Quick But Critical Background
As background, PAGA permits individuals to bring lawsuits against their employers to recover penalties for violations of the Labor Code. When the Labor Code section itself does not specify a penalty for the violation, PAGA fixes the penalty at $100 “for each aggrieved employee per pay period for the initial violation,” and $200 “for each aggrieved employee per pay period for each subsequent violation.” On the other hand, where the Labor Code identifies a penalty, it oftentimes similarly prescribes a lesser “initial” penalty rate and a greater “subsequent” penalty rate.

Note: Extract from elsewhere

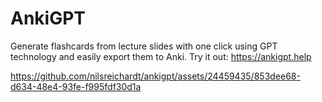 # AnkiGPT

Generate flashcards from lecture slides with one click using GPT technology and easily export them to Anki. Try it out: https://ankigpt.help

https://github.com/nilsreichardt/ankigpt/assets/24459435/853dee68-d634-48e4-93fe-f995fdf30d1a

Federal Appeals Court Rules For Employer
In June 2018, the U.S. District Court for the Northern District of California ruled that the employer was liable for certain California Labor Code violations in the Bernstein case. After reaching its decision on liability, the court turned to the question of damages. The employees in Bernstein sought to obtain increased PAGA penalties based on PAGA’s higher subsequent violation rate. The lower court agreed and the employer appealed to the 9th Circuit.
In overturning the lower court’s decision, the Ninth Circuit agreed with the employer that the higher penalty should not apply. It cited to the 2008 Amaral decision where the state appeals court held that, unless and until the employer has been notified that it is violating a Labor Code provision (whether or not the Labor Commissioner or court chooses to impose penalties), the employer cannot be presumed to be aware that it is continuing underpayment of employees is a ‘violation’ subject to penalties. Absent such notice, the 9th Circuit said, the PAGA “subsequent” penalty rate should not apply.
In applying Amaral, the 9th Circuit reasoned that the employer was first notified of the violations when the lower court granted a motion in the plaintiffs’ favor. For that reason, the employer was not “on notice” of the California Labor Code violations before that time. Thus, the lower court should not have applied PAGA’s subsequent violation rate based on Labor Code violations that had occurred before the ruling.
What Does This Mean For Employers?
Although this week’s decision is a federal court ruling and could still meet resistance from California state courts, the outcome should provide California employers with a strong basis to reject the application of the higher PAGA penalty rate in many cases. Before this decision, it was still common for employees to argue that heightened civil penalties under PAGA should apply after the first California Labor Code violation within the statute of limitations, and after the employer received the PAGA notice letter or the employer received the employee’s civil complaint. Commonly, employees would attempt to value their cases using the subsequent violation rate. Now, these type of arguments from employees should be precluded.
If you have pending or threatened PAGA claims, you should coordinate with your counsel to determine whether you can take advantage of this new standard. You should also monitor future state court opinions to see the extent to which this decision is upheld and further applied.